Pour Damien Robert, « il y a clairement confusion d’intérêts lorsqu’on se retrouve dans un cadre où toute situation d’interférence entre un intérêt public et des intérêts privés est de nature à influencer, ou à paraître influencer, l’exercice indépendant, impartial et objectif d’une fonction ». Valérie Depaye et Pierre Grivegnée n’ont pas souhaité réagir à nos sollicitations.

Par David Leloup, avec François Braibant (RTBF)
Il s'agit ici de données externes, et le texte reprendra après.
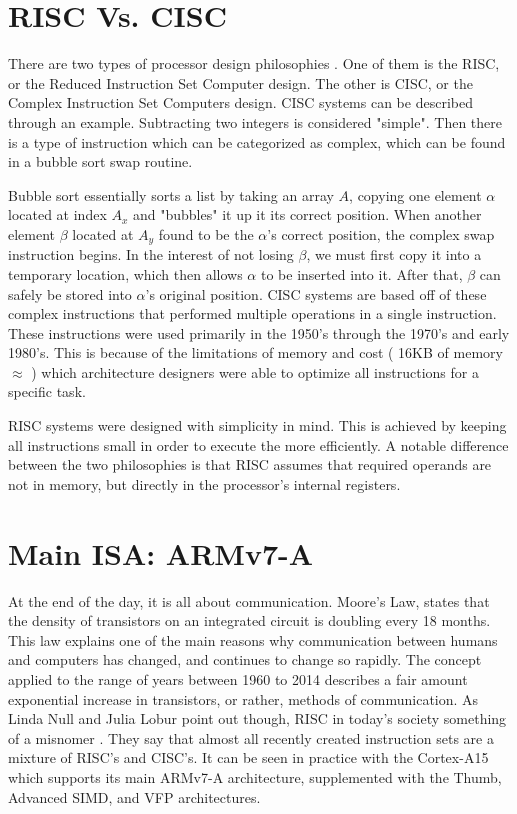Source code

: \documentclass[12pt]{scrreprt}
\begin{document}
	\section{RISC Vs. CISC}
	There are two types of processor design philosophies \autocite[5]{riscGuide}. One of them is the RISC, or the Reduced Instruction Set Computer design. The other is CISC, or the Complex Instruction Set Computers design. CISC systems can be described through an example. Subtracting two integers is considered "simple". Then there is a type of instruction which can be categorized as complex, which can be found in a bubble sort swap routine.

	
	Bubble sort essentially sorts a list by taking an array $ A $, copying one element $ \alpha $ located at index $ A_{x} $ and "bubbles" it up it its correct position.
	When another element $\beta$ located at $ A_{y} $ found to be the $ \alpha $'s correct position, the complex swap instruction begins.
	In the interest of not losing $\beta$, we must first copy it into a temporary location, which then allows $\alpha$ to be inserted into it.
	After that, $\beta$ can safely be stored into $\alpha$'s original position.
	CISC systems are based off of these complex instructions that performed multiple operations in a single instruction.
	These instructions were used primarily in the 1950's through the 1970's and early 1980's.
	This is because of the limitations of memory and cost ( 16KB of memory $\approx$  ) which architecture designers were able to optimize all instructions for a specific task.

	RISC systems were designed with simplicity in mind.
	This is achieved by keeping all instructions small in order to execute the more efficiently.
	A notable difference between the two philosophies is that RISC assumes that required operands are not in memory, but directly in the processor's internal registers.

	\section{Main ISA: ARMv7-A}

	At the end of the day, it is all about communication.
	Moore's Law, states that the density of transistors on an integrated circuit is doubling every 18 months.
	This law explains one of the main reasons why communication between humans and computers has changed, and continues to change so rapidly.
	The concept applied to the range of years between 1960 to 2014 describes a fair amount exponential increase in transistors, or rather, methods of communication.
	As Linda Null and Julia Lobur point out though, RISC in today's society something of a misnomer \autocite[327]{classtext}.
	They say that almost all recently created instruction sets are a mixture of RISC's and CISC's.
	It can be seen in practice with the Cortex-A15 which supports its main ARMv7-A architecture, supplemented with the Thumb, Advanced SIMD, and VFP architectures.
\end{document}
Un projet de couple en Ombrie


Contrairement à ce qu’elle a déclaré devant le collège de la Ville de Seraing, Valérie Depaye, la directrice de la régie communale autonome Eriges, n’a pas participé au projet Eco Borgo comme simple traductrice ou accompagnante de Pierre Grivegnée. Plusieurs documents montrent qu’elle a joué un rôle actif dès l’origine du projet et qu’elle s’est impliquée personnellement sur le fond du dossier.Un projet de pacte d’actionnaires rédigé début 2021 précise que « Pierre Grivegnée et Valérie Depaye ont initié le projet de développement Borgo Di Toppo en septembre 2019 ». Après que la commune a remis un avis positif fin août 2020 sur la faisabilité du projet, « Pierre Grivegnée et Valérie Depaye ont […] analysé les différentes formules de développement pour mener le projet à bien». Ensuite, les deux partenaires «ont souhaité s’associer à un opérateur italien » du secteur hôtelier et « un rapprochement s’est opéré avec le groupe Boscolo Collection […] en janvier 2021. Plusieurs réunions ont eu lieu entre Pierre Grivegnée, Valérie Depaye et Giorgio Boscolo en vue de faire évoluer le projet. A la suite de ces discussions, un programme d’aménagement a été arrêté de commun accord entre les parties. »Le 12 avril 2021, Valérie Depaye est la destinataire (avec Pierre Grivegnée) d’un e-mail renseignant les coordonnées de deux fabricants de lodges, envoyé par un homme d’affaires qui a « bossé sur les lodges de Pairi Daiza ». Le 3 août 2021, Pierre Grivegnée transmet à sa compagne le long e-mail de synthèse sur le projet qu’il vient d’envoyer à Giorgio Boscolo, en vue d’une réunion avec lui prévue l’après-midi. Bref, pendant deux ans au moins, la directrice d’Eriges s’est impliquée personnellement et sur le fond, en mobilisant ses compétences professionnelles, dans un projet immobilier privé avec son compagnon. Au détriment du Cristal Park?